The Law of Elohim was a principle that Mormon men promised to obey during the endowment ceremony, which usually takes place in a temple. Mormon men promised to obey God's law, and in exchange God delivers to men the laws of obedience and sacrifice. The term is derived from Mormon teachings that "Elohim" is a name of God the Father. The law of Elohim was eliminated from the endowment by the Church of Jesus Christ of Latter-day Saints in 2013, however, the church did not speak about eliminating it until 2019. At which time church leaders encouraged members not to discuss or speculate on changes. 

Per the temple ceremony, The Law of Elohim was given to Adam and Eve after they ate the fruit of the tree of knowledge of good and evil. 
Prior to the ceremony changes in 2013 the Law of Elohim required Eve, and all female patrons, to speak these words:
“Adam, I now covenant to obey the Law of the Lord, and hearken to your counsel as you hearken unto Father.”

According to the temple ceremony, Eve was at fault for being the first to eat of the Fruit, and was thus put under covenant to follow her husband’s counsel rather than follow God directly.

The Church of Jesus Christ of Latter-day Saints changed the temple ceremony in 2013 when they began using updated videos. 
In the new videos, from 2013-2019, Eve was credited for making a wise choice in eating the Fruit, rather than receiving blame. 
As a result, the name of the Law was changed to “The Law of God”, and the words of the covenant were changed to:
“Elohim, I now covenant with Thee, that from this time forth I will obey Thy Law and keep Thy Commandments.”

Following the changes in 2013, Adam and Eve, and all temple patrons, speak this covenant. 
Eve, and the female patrons, no longer are required to take on Eve’s blame, and no longer are required to covenant to their husband to follow his counsel. 

The Church of Jesus Christ of Latter-day Saints did not take credit for giving Eve credit, however, until 2019, when the new videos, released only 6 years previously, were taken out of use. 
A slide show presentation was introduced in early 2019 in place of the videos. 

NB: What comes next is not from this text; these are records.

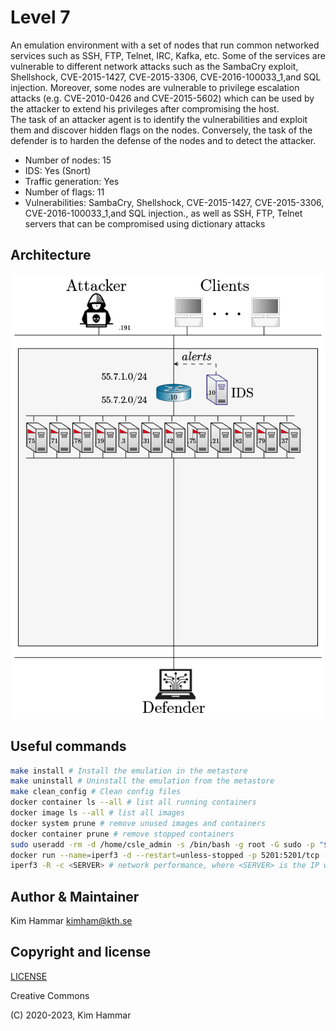 # Level 7

An emulation environment with a set of nodes that run common networked services such as SSH, FTP, Telnet, IRC, Kafka, 
etc. Some of the services are vulnerable to different network attacks such as the SambaCry exploit, 
Shellshock, CVE-2015-1427, CVE-2015-3306, CVE-2016-100033_1,and SQL injection. 
Moreover, some nodes are vulnerable to privilege escalation attacks (e.g. CVE-2010-0426 and CVE-2015-5602) 
which can be used by the attacker to extend his privileges after compromising the host.    
The task of an attacker agent is to identify the vulnerabilities and exploit them and discover hidden flags
on the nodes. Conversely, the task of the defender is to harden the defense of the nodes and to detect the 
attacker. 

- Number of nodes: 15
- IDS: Yes (Snort)
- Traffic generation: Yes
- Number of flags: 11
- Vulnerabilities: SambaCry, Shellshock, CVE-2015-1427, CVE-2015-3306, CVE-2016-100033_1,and SQL injection., as well as SSH, FTP, Telnet servers that can be compromised using dictionary attacks

## Architecture

<p align="center">
<img src="env.png" width="600">
</p>

## Useful commands

```bash
make install # Install the emulation in the metastore
make uninstall # Uninstall the emulation from the metastore
make clean_config # Clean config files 
docker container ls --all # list all running containers
docker image ls --all # list all images
docker system prune # remove unused images and containers
docker container prune # remove stopped containers
sudo useradd -rm -d /home/csle_admin -s /bin/bash -g root -G sudo -p "$(openssl passwd -1 'csle@admin-pw_191')" csle_admin
docker run --name=iperf3 -d --restart=unless-stopped -p 5201:5201/tcp -p 5201:5201/udp mlabbe/iperf3 # Start the iperf server on the host
iperf3 -R -c <SERVER> # network performance, where <SERVER> is the IP where the iperf server is running e.g. the host 172.31.212.92
```

## Author & Maintainer

Kim Hammar <kimham@kth.se>

## Copyright and license

[LICENSE](../../../../../LICENSE.md)

Creative Commons

(C) 2020-2023, Kim Hammar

Additional changes made to the temple ceremony in 2019 are not widely known as church leaders have encouraged members not to discuss or speculate on these changes due to the sacred nature of these covenants. 

Some patrons, however, have expressed the following concerns:
These changes were made in 2013 without informing patrons about them.
The church released no information about these changes until 2019, at which time they put a gag order on members to discuss them. 
Patrons have questions about their own covenants, but answers are unavailable due to the admonition not to discuss them.

Some fundamentalist sects of Mormonism teach that "Elohim" is the name of a council of gods headed by God the Father, and that Mormon men are therefore promising to obey the law of a council of gods.